Just recently, ABC 11 published an article informing the public of “blue-light bandits” pulling over cars outside the town of Smithfield and impersonating officers. These individuals attach blue lights to their vehicles, often vehicles known by the public to be operated by police departments —Ford Crown Victorias, Dodge Chargers, Ford Escapes, Chevrolet Tahoes, etc. — and even dress up as police officers in order to rob their victims.
Occurrences like this are not confined to just North Carolina. Numerous reports of fake police officers pulling over drivers have been reported in Delaware, Texas, Florida, Missouri, and several other states. What the article did not suggest or discuss, however, is why this is happening and how police departments are actually making the situation worse.
Undercover cop cars are not a new addition to police departments. Most drivers on the road have even grown successful at identifying them and adjusting their speed whenever driving in their proximity. Many of us find ourselves irritated to have a dark-colored Charger or Crown Vic pull up behind us, only to have them pass and discover that they were just another fellow driver. The feeling of anxiety that arises when a police officer pulls up behind you or turns on his blue lights (whether you’re doing anything “wrong” or not) is virtually known to anyone who operates a motor vehicle.
Thanks to the internet and the public’s ability to document and share examples of police brutality and a frequent disregard for the law by police officers, people are beginning to demand law enforcement reform. We should begin with eliminating undercover police cars. If the primary role of police officers is to “serve and protect” and respond to crime, then why do they need to hide from the public? Unless, of course, they are no longer serving the public and their primary function is to collect revenue through traffic violations.
Even if one chooses to make the argument that we need traffic laws for our protection, the ability to enforce these laws is still possible in vehicles marked with police decals. Anyone driving down a major highway, at any time of the day, is likely to pass a white Charger with big blue lights and the department name posted on the side of the vehicle. They successfully hide in plain sight in the highway medians and under bridges. It’s clear that the old tactics are still working. The crazed daredevil speeding down the highway at 120 mph isn’t going to be able to identify a marked or unmarked vehicle in time to slow down. It’s the driver who wants to cut down their five-hour drive by a few minutes and chose to go 12 mph over the speed limit who gets pulled over by the undercover cop. Does anyone feel any safer when those people get pulled over? Most of us are just thankful it wasn’t us that got caught going over the limit.
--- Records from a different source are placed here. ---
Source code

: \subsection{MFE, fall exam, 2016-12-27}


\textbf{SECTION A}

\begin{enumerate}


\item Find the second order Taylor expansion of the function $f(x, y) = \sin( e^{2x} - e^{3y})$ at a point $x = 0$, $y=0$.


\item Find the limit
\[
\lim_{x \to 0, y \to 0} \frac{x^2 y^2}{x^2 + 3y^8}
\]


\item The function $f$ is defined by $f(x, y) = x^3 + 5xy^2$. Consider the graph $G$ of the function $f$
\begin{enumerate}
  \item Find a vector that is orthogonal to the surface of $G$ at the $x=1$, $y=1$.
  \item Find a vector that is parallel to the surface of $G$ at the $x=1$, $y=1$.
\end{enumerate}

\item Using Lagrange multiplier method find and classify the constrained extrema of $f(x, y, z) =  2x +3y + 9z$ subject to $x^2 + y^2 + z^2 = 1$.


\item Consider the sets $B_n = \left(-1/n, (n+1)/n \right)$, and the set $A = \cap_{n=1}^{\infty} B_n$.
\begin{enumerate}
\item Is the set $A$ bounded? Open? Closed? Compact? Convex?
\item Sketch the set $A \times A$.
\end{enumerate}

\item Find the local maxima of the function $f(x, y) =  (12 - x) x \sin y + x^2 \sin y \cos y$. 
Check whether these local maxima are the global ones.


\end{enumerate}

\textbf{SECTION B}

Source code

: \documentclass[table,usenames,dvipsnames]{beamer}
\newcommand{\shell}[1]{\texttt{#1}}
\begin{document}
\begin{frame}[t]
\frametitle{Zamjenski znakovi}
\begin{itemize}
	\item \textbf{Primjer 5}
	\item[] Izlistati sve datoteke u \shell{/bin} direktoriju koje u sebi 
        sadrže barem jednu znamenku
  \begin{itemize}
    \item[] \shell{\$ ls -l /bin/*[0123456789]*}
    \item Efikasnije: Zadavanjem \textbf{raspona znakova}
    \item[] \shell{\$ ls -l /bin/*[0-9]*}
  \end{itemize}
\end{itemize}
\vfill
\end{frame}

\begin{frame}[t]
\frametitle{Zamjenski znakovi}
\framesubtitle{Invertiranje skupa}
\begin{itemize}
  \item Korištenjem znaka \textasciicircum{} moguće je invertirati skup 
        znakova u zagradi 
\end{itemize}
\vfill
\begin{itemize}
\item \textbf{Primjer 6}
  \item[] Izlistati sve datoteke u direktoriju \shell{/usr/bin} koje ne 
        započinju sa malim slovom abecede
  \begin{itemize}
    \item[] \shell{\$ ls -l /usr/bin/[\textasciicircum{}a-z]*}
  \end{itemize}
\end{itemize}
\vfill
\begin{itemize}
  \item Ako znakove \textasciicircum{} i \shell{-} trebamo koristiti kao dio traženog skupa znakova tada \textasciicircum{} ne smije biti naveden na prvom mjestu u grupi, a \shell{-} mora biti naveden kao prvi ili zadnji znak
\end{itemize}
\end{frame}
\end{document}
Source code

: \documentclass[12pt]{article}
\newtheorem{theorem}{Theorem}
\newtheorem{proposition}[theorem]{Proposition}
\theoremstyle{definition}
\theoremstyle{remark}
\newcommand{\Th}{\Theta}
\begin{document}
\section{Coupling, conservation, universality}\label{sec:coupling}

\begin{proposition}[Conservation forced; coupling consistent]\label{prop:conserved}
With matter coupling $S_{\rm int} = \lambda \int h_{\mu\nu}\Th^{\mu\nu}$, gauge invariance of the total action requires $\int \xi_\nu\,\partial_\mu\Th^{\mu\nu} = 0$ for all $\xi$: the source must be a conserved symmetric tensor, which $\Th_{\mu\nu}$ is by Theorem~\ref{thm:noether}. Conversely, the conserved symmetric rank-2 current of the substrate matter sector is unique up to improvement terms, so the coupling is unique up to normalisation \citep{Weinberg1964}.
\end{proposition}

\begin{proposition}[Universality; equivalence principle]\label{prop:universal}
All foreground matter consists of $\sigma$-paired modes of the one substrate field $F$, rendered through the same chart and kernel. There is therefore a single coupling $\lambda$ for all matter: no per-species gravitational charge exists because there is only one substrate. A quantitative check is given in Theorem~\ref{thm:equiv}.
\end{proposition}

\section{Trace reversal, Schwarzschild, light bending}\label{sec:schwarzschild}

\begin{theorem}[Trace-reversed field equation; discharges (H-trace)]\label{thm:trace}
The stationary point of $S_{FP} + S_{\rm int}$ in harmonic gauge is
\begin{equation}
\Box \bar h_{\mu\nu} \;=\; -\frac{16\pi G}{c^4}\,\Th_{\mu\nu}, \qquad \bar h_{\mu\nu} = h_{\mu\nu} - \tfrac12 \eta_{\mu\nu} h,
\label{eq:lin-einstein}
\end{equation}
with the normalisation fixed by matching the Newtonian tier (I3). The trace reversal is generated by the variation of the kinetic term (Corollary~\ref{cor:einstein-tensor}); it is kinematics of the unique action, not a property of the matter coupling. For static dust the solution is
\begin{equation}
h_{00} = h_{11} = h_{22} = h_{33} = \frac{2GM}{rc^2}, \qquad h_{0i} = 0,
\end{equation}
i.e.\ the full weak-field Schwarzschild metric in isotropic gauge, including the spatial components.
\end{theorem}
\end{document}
One may also choose to argue that we need the tax dollars collected by police departments to pay for essential government-provided services. Do we though? Perhaps this a foreign concept to some (definitely to the U.S. Congress), but we could just reallocate tax dollars already collected instead of wasting them on failed education programs, the war on drugs, the United States Postal Service, and endless military interventions. People already fund enough of the federal and states’ ridiculous projects through income tax, sales tax, property tax, estate tax, sin tax, gas tax, payroll tax, gasoline tax, capital gains tax, land use tax, and inflation tax. We don’t need police officers being diverted from tracking down actual violent criminals just to continue to fund the reckless spending of “our” governments.
Blue-light bandits, as many can tell, are taking advantage of the fact that police departments have unmarked or “undercover” vehicles to harm or plunder communities. It’s not solely that police departments have undercover vehicles that make this possible, but also the primary function of these law enforcement agencies which allows individuals to mimic them. Generally speaking, the only difference between the blue-light bandits and the actual police is that one of these groups has a badge and is legally allowed to plunder individuals, so long as it serves the state. If police departments only provided the service that they champion, to serve and protect, these bandits would be fooling no one. If police officers didn’t operate in the shadows, as if the United States was home to some live Orwellian dystopian novel, people wouldn’t have anxiety attacks every time they saw a dark colored Charger. One thing is for certain: police departments would actually be reducing crime by getting rid of undercover cop cars, as it would eliminate the possibility for blue-light bandits.
By continuing to enforce unjust and unethical laws and operating outside the view of the public, law enforcement agencies are only making robbery easier for real criminals.
Griffin Daughtry is a graduate student of history at Western Carolina University. Republished from radicalcapitalist.org.